▸ **Exercise requirements**
Locate and copy each line in the data that contains the word "more".

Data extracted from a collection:
┄┄┄┄┄┄

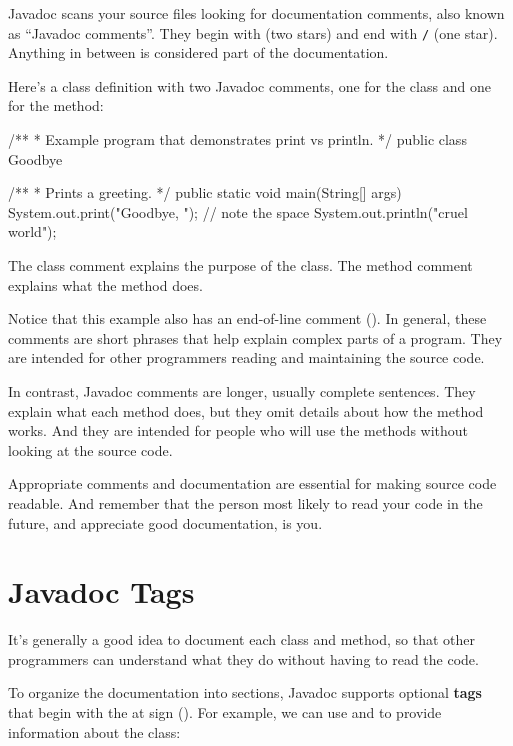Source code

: Javadoc scans your source files looking for documentation comments, also known as ``Javadoc comments''.
They begin with \java{/**} (two stars) and end with \textcolor{comment}{\tt */} (one star).
Anything in between is considered part of the documentation.

Here's a class definition with two Javadoc comments, one for the  class and one for the  method:

\begin{code}
/**
 * Example program that demonstrates print vs println.
 */
public class Goodbye {

    /**
     * Prints a greeting.
     */
    public static void main(String[] args) {
        System.out.print("Goodbye, ");  // note the space
        System.out.println("cruel world");
    }
}
\end{code}

The class comment explains the purpose of the class.
The method comment explains what the method does.

Notice that this example also has an end-of-line comment (\java{//}).
In general, these comments are short phrases that help explain complex parts of a program.
They are intended for other programmers reading and maintaining the source code.

In contrast, Javadoc comments are longer, usually complete sentences.
They explain what each method does, but they omit details about how the method works.
And they are intended for people who will use the methods without looking at the source code.

Appropriate comments and documentation are essential for making source code readable.
And remember that the person most likely to read your code in the future, and appreciate good documentation, is you.


\section{Javadoc Tags}
\label{javadoc_javadoc-tags}

It's generally a good idea to document each class and method, so that other programmers can understand what they do without having to read the code.


To organize the documentation into sections, Javadoc supports optional {\bf tags} that begin with the at sign ().
For example, we can use  and  to provide information about the class:

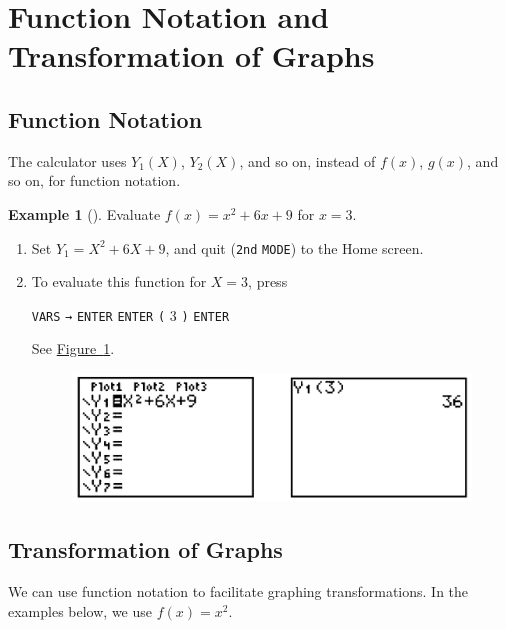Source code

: \documentclass[10pt,]{book}
\theoremstyle{plain}
\theoremstyle{definition}
\theoremstyle{definition}
\newtheorem{example}[theorem]{Example}
\theoremstyle{definition}
\numberwithin{equation}{part}
\begin{document}
\section[{Function Notation and Transformation of Graphs}]{Function Notation and Transformation of Graphs}\label{appendix-Function-Notation-and-Transformation-of-Graphs}
\typeout{************************************************}
\typeout{************************************************}
\subsection[{Function Notation}]{Function Notation}\label{subsection-87}
The calculator uses \(Y_1 (X)\), \(Y_2 (X)\), and so on, instead of \(f (x)\), \(g(x)\), and so on, for function notation.%
\begin{example}[]\label{example-118}
Evaluate \(f (x) = x^2 + 6x + 9\) for \(x = 3\). \leavevmode%
\begin{enumerate}[label=*\arabic**]
\item\hypertarget{li-452}{}Set \(Y_1 = X^2 + 6X + 9\), and quit (\lstinline?2nd? \lstinline?MODE?) to the Home screen.%
\item\hypertarget{li-453}{}To evaluate this function for \(X = 3\), press%
\par
\lstinline?VARS? \lstinline?→? \lstinline?ENTER? \lstinline?ENTER? \lstinline?(? \(3\) \lstinline?)? \lstinline?ENTER?%
\par
See \hyperref[fig-GC-evaluate-function]{Figure~\ref{fig-GC-evaluate-function}}. \leavevmode%
\begin{figure}
\centering
\includegraphics[width=0.6\linewidth]{images/fig-GC-evaluate-function.jpg}
\caption{\label{fig-GC-evaluate-function}}
\end{figure}
%
\end{enumerate}
%
\end{example}
\typeout{************************************************}
\typeout{************************************************}
\subsection[{Transformation of Graphs}]{Transformation of Graphs}\label{subsection-88}
We can use function notation to facilitate graphing transformations. In the examples below, we use \(f (x) = x^2\).%
\typeout{************************************************}
\typeout{************************************************}
\end{document}
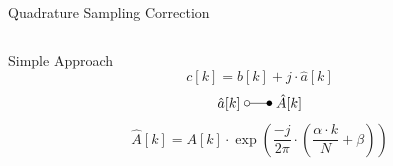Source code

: \documentclass[10pt]{beamer}
\begin{document}
\begin{frame}{Quadrature Sampling Correction}
  \begin{columns}[T]
    \begin{column}{.5\textwidth}
      \begin{block}{Simple Approach}
        \[c[k] = b[k] + j \cdot \hat a[k]\]
        \[\hat a[k] \;\laplace\; \hat A[k] \]
        \[\hat A[k] = A[k]  \cdot \exp\left(
        \frac{-j}{2 \pi} \cdot \left(\frac{\alpha \cdot k}{N} + \beta\right)
        \right)\]
      \end{block}



\end{column}
\end{columns}
\end{frame}
\end{document}
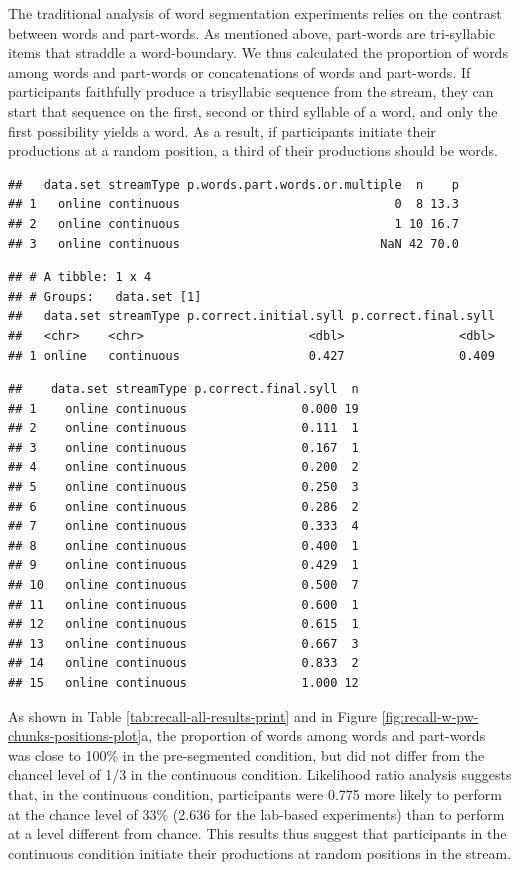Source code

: \documentclass[
]{article}
\begin{document}
The traditional analysis of word segmentation experiments relies on the
contrast between words and part-words. As mentioned above, part-words
are tri-syllabic items that straddle a word-boundary. We thus calculated
the proportion of words among words and part-words or concatenations of
words and part-words. If participants faithfully produce a trisyllabic
sequence from the stream, they can start that sequence on the first,
second or third syllable of a word, and only the first possibility
yields a word. As a result, if participants initiate their productions
at a random position, a third of their productions should be words.

\begin{verbatim}
##   data.set streamType p.words.part.words.or.multiple  n    p
## 1   online continuous                              0  8 13.3
## 2   online continuous                              1 10 16.7
## 3   online continuous                            NaN 42 70.0
\end{verbatim}

\begin{verbatim}
## # A tibble: 1 x 4
## # Groups:   data.set [1]
##   data.set streamType p.correct.initial.syll p.correct.final.syll
##   <chr>    <chr>                       <dbl>                <dbl>
## 1 online   continuous                  0.427                0.409
\end{verbatim}

\begin{verbatim}
##    data.set streamType p.correct.final.syll  n
## 1    online continuous                0.000 19
## 2    online continuous                0.111  1
## 3    online continuous                0.167  1
## 4    online continuous                0.200  2
## 5    online continuous                0.250  3
## 6    online continuous                0.286  2
## 7    online continuous                0.333  4
## 8    online continuous                0.400  1
## 9    online continuous                0.429  1
## 10   online continuous                0.500  7
## 11   online continuous                0.600  1
## 12   online continuous                0.615  1
## 13   online continuous                0.667  3
## 14   online continuous                0.833  2
## 15   online continuous                1.000 12
\end{verbatim}

As shown in Table \ref{tab:recall-all-results-print} and in Figure
\ref{fig:recall-w-pw-chunks-positions-plot}a, the proportion of words
among words and part-words was close to 100\% in the pre-segmented
condition, but did not differ from the chancel level of 1/3 in the
continuous condition. Likelihood ratio analysis suggests that, in the
continuous condition, participants were 0.775 more likely to perform at
the chance level of 33\% (2.636 for the lab-based experiments) than to
perform at a level different from chance. This results thus suggest that
participants in the continuous condition initiate their productions at
random positions in the stream.
\end{document}

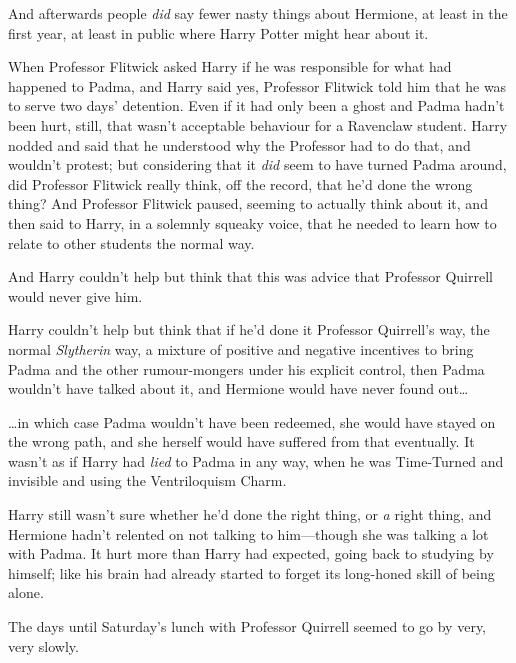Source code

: And afterwards people \emph{did} say fewer nasty things about Hermione, at least in the first year, at least in public where Harry Potter might hear about it.

When Professor Flitwick asked Harry if he was responsible for what had happened to Padma, and Harry said yes, Professor Flitwick told him that he was to serve two days' detention. Even if it had only been a ghost and Padma hadn't been hurt, still, that wasn't acceptable behaviour for a Ravenclaw student. Harry nodded and said that he understood why the Professor had to do that, and wouldn't protest; but considering that it \emph{did} seem to have turned Padma around, did Professor Flitwick really think, off the record, that he'd done the wrong thing? And Professor Flitwick paused, seeming to actually think about it, and then said to Harry, in a solemnly squeaky voice, that he needed to learn how to relate to other students the normal way.

And Harry couldn't help but think that this was advice that Professor Quirrell would never give him.

Harry couldn't help but think that if he'd done it Professor Quirrell's way, the normal \emph{Slytherin} way, a mixture of positive and negative incentives to bring Padma and the other rumour-mongers under his explicit control, then Padma wouldn't have talked about it, and Hermione would have never found out{\ldots}

{\ldots}in which case Padma wouldn't have been redeemed, she would have stayed on the wrong path, and she herself would have suffered from that eventually. It wasn't as if Harry had \emph{lied} to Padma in any way, when he was Time-Turned and invisible and using the Ventriloquism Charm.

Harry still wasn't sure whether he'd done the right thing, or \emph{a} right thing, and Hermione hadn't relented on not talking to him—though she was talking a lot with Padma. It hurt more than Harry had expected, going back to studying by himself; like his brain had already started to forget its long-honed skill of being alone.

The days until Saturday's lunch with Professor Quirrell seemed to go by very, very slowly.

┄┄┄┄┄┄

▸ **Answer to this problem**
continuous condition, participants were 0.775 more likely to perform at
Harry still wasn't sure whether he'd done the right thing, or \emph{a} right thing, and Hermione hadn't relented on not talking to him—though she was talking a lot with Padma. It hurt more than Harry had expected, going back to studying by himself; like his brain had already started to forget its long-honed skill of being alone.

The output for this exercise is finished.